**Recorded data**
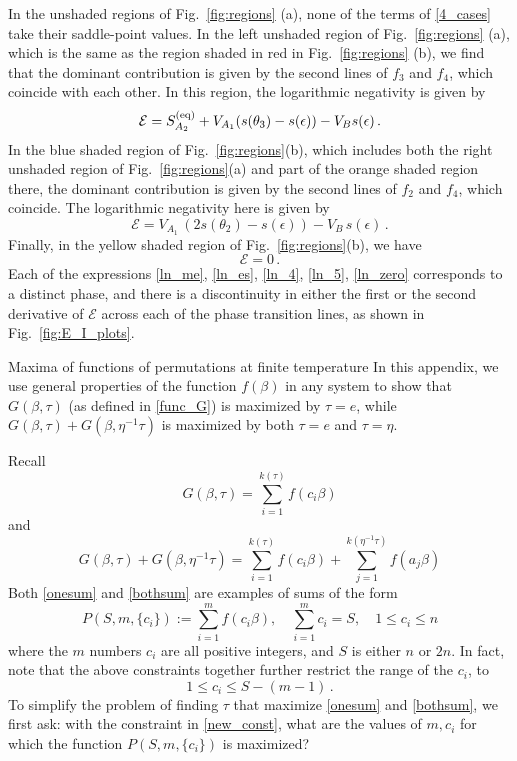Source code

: \documentclass[a4paper,11pt]{article}
\newcommand{\be}{\begin{equation}}
\newcommand{\ee}{\end{equation}}
\newcommand\sE{{\ensuremath{{\mathcal E}}}}
\begin{document}
\begin{enumerate}
\begin{appendix}
In the unshaded regions of Fig.~\ref{fig:regions} (a), none of the terms of \eqref{4_cases} take their saddle-point values. In the left unshaded region of Fig.~\ref{fig:regions} (a), which is the same as the region shaded in red in Fig.~\ref{fig:regions} (b), we find that the dominant contribution is given by the second lines of $f_3$ and $f_4$, which coincide with each other. In this region, the logarithmic negativity is given by 
\be 
\sE = S^{\rm (eq)}_{A_2} + V_{A_1} (s(\theta_3)- s(\epsilon)) - V_B s(\epsilon) \,. 
\label{ln_4}
\ee
In the blue shaded region of Fig.~\ref{fig:regions}(b), which includes both the right unshaded region of Fig.~\ref{fig:regions}(a) and part of the orange shaded region there, the dominant contribution is given by the second lines of $f_2$ and $f_4$, which coincide. The logarithmic negativity here is given by 
\be 
\sE = V_{A_1} \, (2 s(\theta_2)- s(\epsilon)) - V_B \, s(\epsilon) \, . 
\label{ln_5}
\ee
Finally, in the yellow shaded region of Fig.~\ref{fig:regions}(b), we have 
\be 
\sE = 0 \, . \label{ln_zero}
\ee
Each of the expressions \eqref{ln_me}, \eqref{ln_es}, \eqref{ln_4}, \eqref{ln_5}, \eqref{ln_zero} corresponds to a distinct phase, and there is a discontinuity in either the first or the second derivative of $\sE$ across each of the phase transition lines, as shown in Fig.~\ref{fig:E_I_plots}. 



\begin{section}{Maxima of functions of permutations at finite temperature} 
\label{finitetemp_perms}
In this appendix, we use general properties of the function $f(\beta)$ in any system to show that $G(\beta, \tau)$ (as defined in \eqref{func_G}) is maximized by $\tau=e$, while $G(\beta, \tau) + G(\beta, \eta^{-1}\tau)$ is maximized by both $\tau=e$ and $\tau=\eta$. 

Recall 
\be 
G(\beta, \tau) = \sum_{i=1}^{k(\tau)} f(c_i \beta) \label{onesum}
\ee
and 
\be 
G(\beta, \tau) + G(\beta, \eta^{-1}\tau) = \sum_{i=1}^{k(\tau)} f(c_i \beta) + \sum_{j=1}^{k(\eta^{-1} \tau)} f(a_j \beta) \label{bothsum}
\ee
Both \eqref{onesum} and \eqref{bothsum} are examples of sums of the form
\be 
P(S, m, \{c_i\}):= \sum_{i=1}^m f(c_i \beta) , \quad \sum_{i=1}^m c_i = S, \quad 1 \leq c_i \leq n \label{ci_cond}
\ee 
where the $m$ numbers $c_i$ are all positive integers, and $S$ is either $n$ or $2n$. In fact, note that the above constraints together further restrict the range of the $c_i$, to
\be 
1 \leq c_i \leq S - (m-1) \, . \label{new_const}
\ee
To simplify the problem of finding $\tau$ that maximize \eqref{onesum} and \eqref{bothsum}, we first ask: with the constraint in \eqref{new_const}, what are the values of $m, c_i$ for which the function $P(S, m, \{c_i\})$ is maximized? 


\end{section}
\end{appendix}
\end{enumerate}
\end{document}
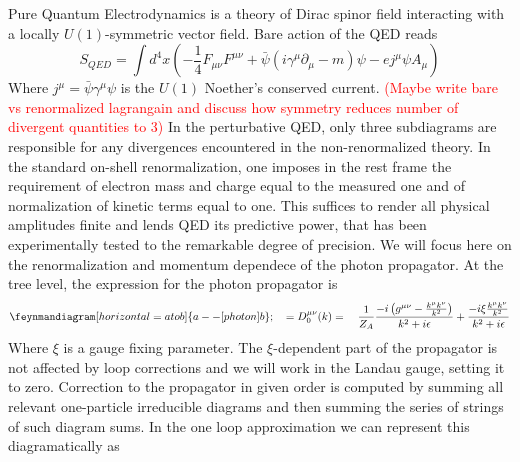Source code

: \documentclass[11pt, a4paper]{article}
\begin{document}
Pure Quantum Electrodynamics is a theory of Dirac spinor field interacting with a locally $U(1)$-symmetric vector field.
Bare action of the QED reads
\begin{equation}
    S_{QED} = \int d^4 x \left( -\frac{1}{4}F_{\mu\nu}F^{\mu\nu} + \bar{\psi}(i \gamma^\mu \partial_\mu - m)\psi - e j^\mu \psi A_\mu \right)
\end{equation}
Where $j^\mu = \bar \psi \gamma^\mu \psi$ is the $U(1)$ Noether's conserved current.
\textcolor{red}{(Maybe write bare vs renormalized lagrangain and discuss how symmetry reduces number of divergent quantities to 3)}
In the perturbative QED, only three subdiagrams are responsible for any divergences encountered in the non-renormalized
theory. In the standard on-shell renormalization, one imposes in the rest frame the requirement of electron mass and charge
equal to the measured one and of normalization of kinetic terms equal to one. This suffices to render all
physical amplitudes finite and lends QED its predictive power, that has been experimentally tested
to the remarkable degree of precision.
We will focus here on the renormalization and momentum dependece of the photon propagator.
At the tree level, the expression for the photon propagator is
\begin{equation*}
\begin{aligned}
\feynmandiagram [horizontal=a to b] {
a -- [photon] b
}; \quad = D_0^{\mu\nu}(k) = \quad \frac{1}{Z_A} \frac{-i \left( g^{\mu\nu} - \frac{k^\mu k^\nu}{k^2} \right)}{k^2+i\epsilon} + \frac{-i \xi \frac{k^\mu k^\nu}{k^2}}{k^2+i\epsilon}
\end{aligned}
\end{equation*}
Where $\xi$ is a gauge fixing parameter. The $\xi$-dependent part of the propagator is not affected by loop corrections
and we will work in the Landau gauge, setting it to zero. 
Correction to the propagator in given order is computed by summing all relevant one-particle irreducible diagrams
and then summing the series of strings of such diagram sums. In the one loop approximation we can represent this diagramatically as
\end{document}
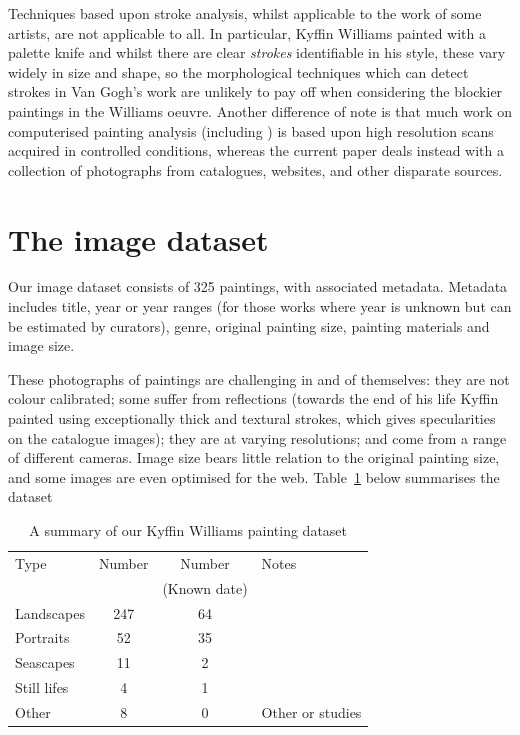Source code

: \documentclass[conference,a4paper]{IEEEtran}
\begin{document}
Techniques based upon stroke analysis, whilst applicable to the work of some
artists, are not applicable to all. In particular, Kyffin Williams painted with
a palette knife and whilst there are clear \emph{strokes} identifiable in
his style, these vary widely in size and shape, so the morphological techniques
which can detect strokes in Van Gogh's work are unlikely to pay off when
considering the blockier paintings in the Williams oeuvre. Another difference
of note is that much work on computerised painting analysis (including
\cite{Li2012Rhythmic, Berezhnoy2009Automatic}) is based upon high resolution
scans acquired in controlled conditions, whereas the current paper deals
instead with a collection of photographs from catalogues, websites, and other
disparate sources. 

\section{The image dataset}

Our image dataset consists of 325 paintings, with associated metadata. Metadata
includes title, year or year ranges (for those works where year is unknown but
can be estimated by curators), genre, original painting size, painting
materials and image size.

These photographs of paintings are challenging in and of themselves: they are
not colour calibrated; some suffer from reflections (towards the end of his
life Kyffin painted using exceptionally thick and textural strokes, which gives
specularities on the catalogue images); they are at varying resolutions; and
come from a range of different cameras. Image size bears little relation to the
original painting size, and some images are even optimised for the web.
Table~\ref{summary_t} below summarises the dataset

\begin{table}[h]
\centering
\begin{tabular}{| l | c | c | p{3cm} |}
\hline
Type & Number & Number & Notes \\
  & & (Known date) &  \\
\hline
Landscapes  & 247 & 64 & \\
Portraits   &  52 & 35 & \\
Seascapes   &  11 &  2 & \\
Still lifes &   4 &  1 & \\
Other       &   8 &  0 & Other or studies \\
\hline
\end{tabular}
\vspace{0.5em}
\caption{A summary of our Kyffin Williams painting dataset}
\label{summary_t}
\end{table}
\end{document}
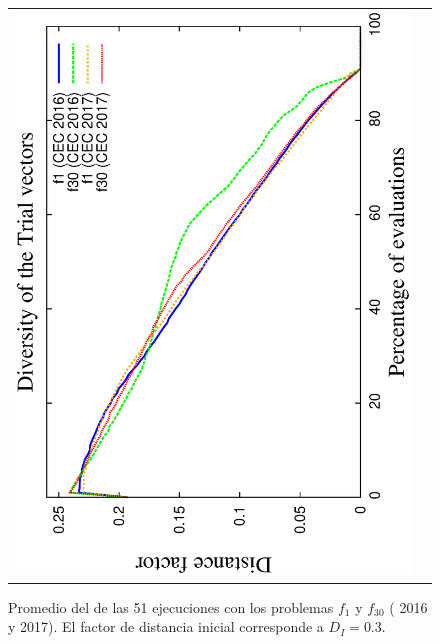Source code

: \begin{figure}[!t]
\begin{tabular}{cc}
   \includegraphics[scale=0.23, angle=-90]{img/ED/Diversity_Trial.eps} 
\end{tabular}
\caption{ Promedio del \DCN{} de las 51 ejecuciones con los problemas $f_1$ y $f_{30}$ (\CEC{} 2016 y \CEC{} 2017). El factor de distancia inicial corresponde a $D_I=0.3$.}
\label{fig:diversity}
\end{figure}


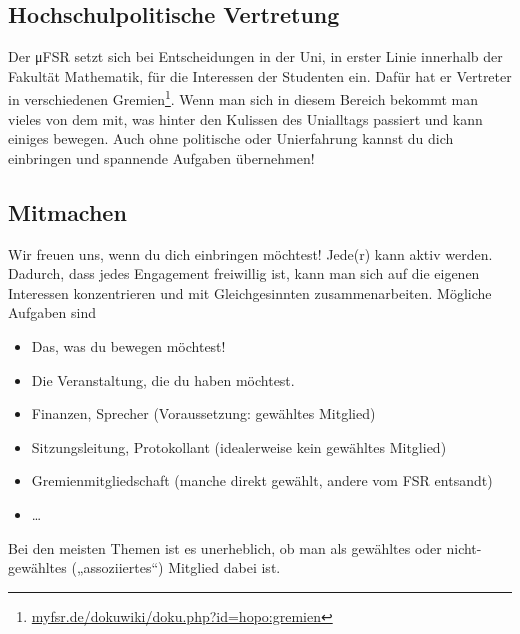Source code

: \documentclass{scrartcl}
\begin{document}
\subsection{Hochschulpolitische Vertretung}
\label{sub:hochschulpolitische_vertretung}
Der μFSR setzt sich bei Entscheidungen in der Uni, in erster Linie innerhalb der Fakultät Mathematik,
für die Interessen der Studenten ein.
Dafür hat er Vertreter in verschiedenen Gremien\footnote{\url{myfsr.de/dokuwiki/doku.php?id=hopo:gremien}}.
Wenn man sich in diesem Bereich  bekommt man vieles von dem mit, was hinter den Kulissen
des Unialltags passiert und kann einiges bewegen.
Auch ohne politische oder Unierfahrung kannst du dich einbringen und spannende Aufgaben übernehmen!

\subsection{Mitmachen}
\label{sub:mitmachen}
Wir freuen uns, wenn du dich einbringen möchtest! Jede(r) kann aktiv werden.
Dadurch, dass jedes Engagement freiwillig ist, kann man sich auf die eigenen Interessen konzentrieren
und mit Gleichgesinnten zusammenarbeiten. Mögliche Aufgaben sind
\begin{itemize}
  \item Das, was du bewegen möchtest!
  \item Die Veranstaltung, die du haben möchtest.
  \item Finanzen, Sprecher (Voraussetzung: gewähltes Mitglied)
  \item Sitzungsleitung, Protokollant (idealerweise kein gewähltes Mitglied)
  \item Gremienmitgliedschaft (manche direkt gewählt, andere vom FSR entsandt)
  \item \dots
\end{itemize}
Bei den meisten Themen ist es unerheblich, ob man als gewähltes oder nicht-gewähltes („assoziiertes“) Mitglied dabei ist.
\end{document}
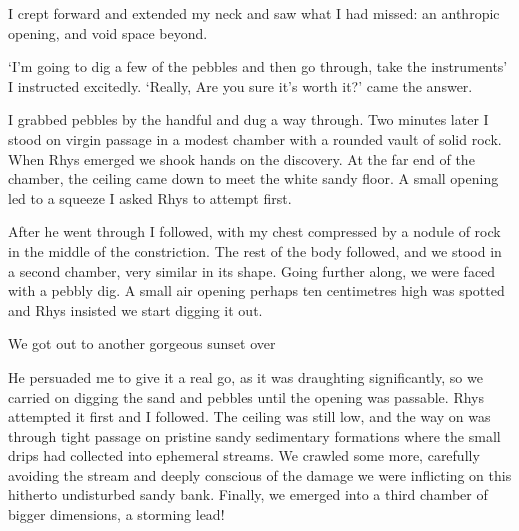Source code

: I crept forward and extended my neck and saw what I had missed: an anthropic opening, and void space beyond. 

`I'm going to dig a few of the pebbles and then go through, take the instruments' I instructed excitedly. `Really, Are you sure it's worth it?' came the answer. 

I grabbed pebbles by the handful and dug a way through. Two minutes later I stood on virgin passage in a modest chamber with a rounded vault of solid rock. When Rhys emerged we shook hands on the discovery. At the far end of the chamber, the ceiling came down to meet the white sandy floor. A small opening led to a squeeze I asked Rhys to attempt first. 

After he went through I followed, with my chest compressed by a nodule of rock in the middle of the constriction. The rest of the body followed, and we stood in a second chamber, very similar in its shape. Going further along, we were faced with a pebbly dig. A small air opening perhaps ten centimetres high was spotted and Rhys insisted we start digging it out.
\begin{pagefigure}
	\checkoddpage \ifoddpage \forcerectofloat \else \forceversofloat \fi
	\centering
{}
\caption{We got out to another gorgeous sunset over \protect{} } \label{fig:krn_sunset}
\end{pagefigure}

He persuaded me to give it a real go, as it was draughting significantly, so we carried on digging the sand and pebbles until the opening was passable. Rhys attempted it first and I followed. The ceiling was still low, and the way on was through tight passage on pristine sandy sedimentary formations where the small drips had collected into ephemeral streams. We crawled some more, carefully avoiding the stream and deeply conscious of the damage we were inflicting on this hitherto undisturbed sandy bank. Finally, we emerged into a third chamber of bigger dimensions, a storming lead! 


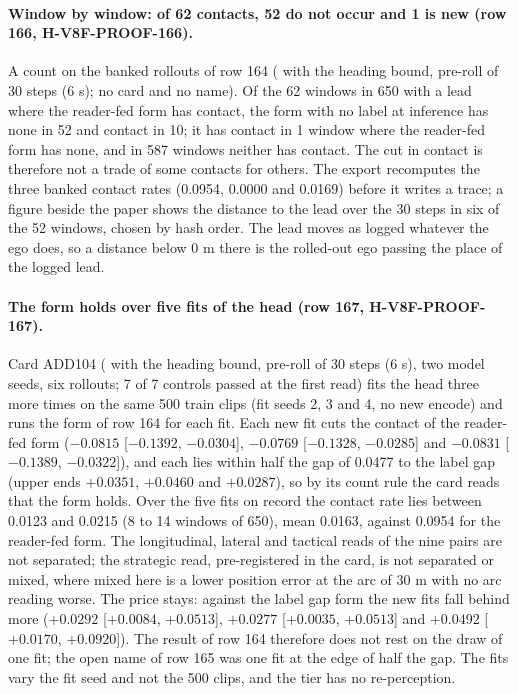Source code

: \paragraph{Window by window: of 62 contacts, 52 do not occur and 1 is new (row 166, H-V8F-PROOF-166).} A count on the banked rollouts of row 164 ( with the heading bound, pre-roll of 30 steps (6 s); no card and no name). Of the 62 windows in 650 with a lead where the reader-fed form has contact, the form with no label at inference has none in 52 and contact in 10; it has contact in 1 window where the reader-fed form has none, and in 587 windows neither has contact. The cut in contact is therefore not a trade of some contacts for others. The export recomputes the three banked contact rates (0.0954, 0.0000 and 0.0169) before it writes a trace; a figure beside the paper shows the distance to the lead over the 30 steps in six of the 52 windows, chosen by hash order. The lead moves as logged whatever the ego does, so a distance below 0 m there is the rolled-out ego passing the place of the logged lead.

\paragraph{The form holds over five fits of the head (row 167, H-V8F-PROOF-167).} Card ADD104 ( with the heading bound, pre-roll of 30 steps (6 s), two model seeds, six rollouts; 7 of 7 controls passed at the first read) fits the head three more times on the same 500 train clips (fit seeds 2, 3 and 4, no new encode) and runs the form of row 164 for each fit. Each new fit cuts the contact of the reader-fed form ($-0.0815$ [$-0.1392$, $-0.0304$], $-0.0769$ [$-0.1328$, $-0.0285$] and $-0.0831$ [$-0.1389$, $-0.0322$]), and each lies within half the gap of 0.0477 to the label gap (upper ends $+0.0351$, $+0.0460$ and $+0.0287$), so by its count rule the card reads that the form holds. Over the five fits on record the contact rate lies between 0.0123 and 0.0215 (8 to 14 windows of 650), mean 0.0163, against 0.0954 for the reader-fed form. The longitudinal, lateral and tactical reads of the nine pairs are not separated; the strategic read, pre-registered in the card, is not separated or mixed, where mixed here is a lower position error at the arc of 30 m with no arc reading worse. The price stays: against the label gap form the new fits fall behind more ($+0.0292$ [$+0.0084$, $+0.0513$], $+0.0277$ [$+0.0035$, $+0.0513$] and $+0.0492$ [$+0.0170$, $+0.0920$]). The result of row 164 therefore does not rest on the draw of one fit; the open name of row 165 was one fit at the edge of half the gap. The fits vary the fit seed and not the 500 clips, and the tier has no re-perception.

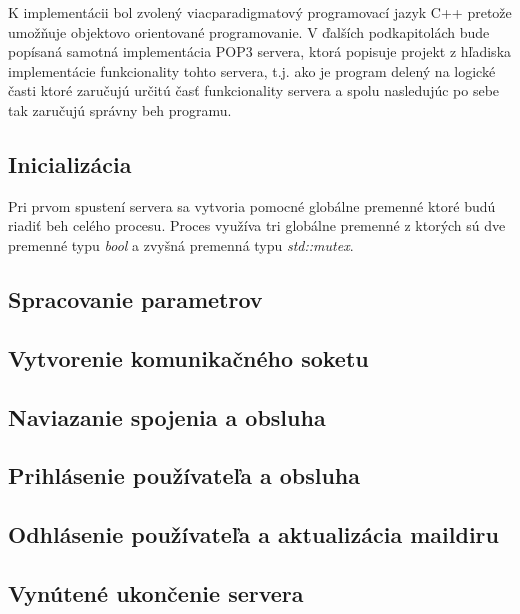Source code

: \documentclass[11pt,a4paper]{article}
\begin{document}
	K implementácii bol zvolený viacparadigmatový programovací jazyk C++ pretože umožňuje objektovo orientované programovanie. V ďalších podkapitolách bude popísaná samotná implementácia POP3 servera, ktorá popisuje projekt z hľadiska implementácie funkcionality tohto servera, t.j. ako je program delený na logické časti ktoré zaručujú určitú časť funkcionality servera a spolu nasledujúc po sebe tak zaručujú správny beh programu.

	\subsection{Inicializácia}
		Pri prvom spustení servera sa vytvoria pomocné globálne premenné ktoré budú riadiť beh celého procesu. Proces využíva tri globálne premenné z ktorých sú dve premenné typu \textit{bool} a zvyšná premenná typu \textit{std::mutex}.

	\subsection{Spracovanie parametrov}
	\subsection{Vytvorenie komunikačného soketu}
	\subsection{Naviazanie spojenia a obsluha}
	\subsection{Prihlásenie používateľa a obsluha}
	\subsection{Odhlásenie používateľa a aktualizácia maildiru}
	\subsection{Vynútené ukončenie servera}
\end{document}
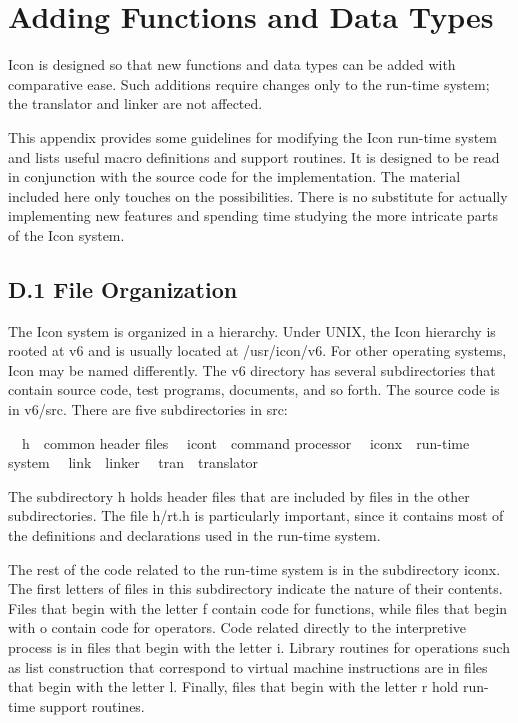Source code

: \chapter{Adding Functions and Data Types}

Icon is designed so that new functions and data types can be added
with comparative ease. Such additions require changes only to the
run-time system; the translator and linker are not affected.


This appendix provides some guidelines for modifying the Icon run-time
system and lists useful macro definitions and support routines. It is
designed to be read in conjunction with the source code for the
implementation. The material included here only touches on the
possibilities. There is no substitute for actually implementing new
features and spending time studying the more intricate parts of the
Icon system.

\section{D.1 File Organization}

The Icon system is organized in a hierarchy. Under UNIX, the Icon
hierarchy is rooted at v6 and is usually located at /usr/icon/v6. For
other operating systems, Icon may be named differently. The v6
directory has several subdirectories that contain source code, test
programs, documents, and so forth. The source code is in v6/src. There
are five subdirectories in src:


\ \ h\ \ common header files\newline
\ \ icont\ \ command processor\newline
\ \ iconx\ \ run-time system\newline
\ \ link\ \ linker\newline
\ \ tran\ \ translator


The subdirectory h holds header files that are included by files in
the other subdirectories. The file h/rt.h is particularly important,
since it contains most of the definitions and declarations used in the
run-time system.

The rest of the code related to the run-time system is in the
subdirectory iconx. The first letters of files in this subdirectory
indicate the nature of their contents. Files that begin with the
letter f contain code for functions, while files that begin with o
contain code for operators. Code related directly to the interpretive
process is in files that begin with the letter
i. {\textquotedbl}Library{\textquotedbl} routines for operations such
as list construction that correspond to virtual machine instructions
are in files that begin with the letter l. Finally, files that begin
with the letter r hold run-time support routines.

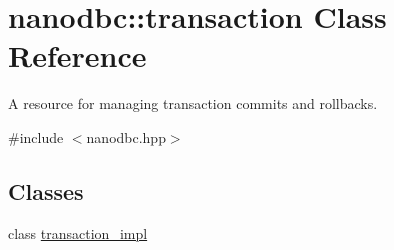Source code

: \hypertarget{classnanodbc_1_1transaction}{}\section{nanodbc\+::transaction Class Reference}
\label{classnanodbc_1_1transaction}


A resource for managing transaction commits and rollbacks.  




{\ttfamily \#include $<$nanodbc.\+hpp$>$}

\subsection*{Classes}
\begin{DoxyCompactItemize}
\item 
class \mbox{\hyperlink{classnanodbc_1_1transaction_1_1transaction__impl}{transaction\+\_\+impl}}
\end{DoxyCompactItemize}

**Assigned task**
Give back the records above exactly, limited to the lines between the one holding "Our image dataset" and the one holding "life Kyffin painted", inclusive.

**Task solution**
Our image dataset consists of 325 paintings, with associated metadata. Metadata
includes title, year or year ranges (for those works where year is unknown but
can be estimated by curators), genre, original painting size, painting
materials and image size.

These photographs of paintings are challenging in and of themselves: they are
not colour calibrated; some suffer from reflections (towards the end of his
life Kyffin painted using exceptionally thick and textural strokes, which gives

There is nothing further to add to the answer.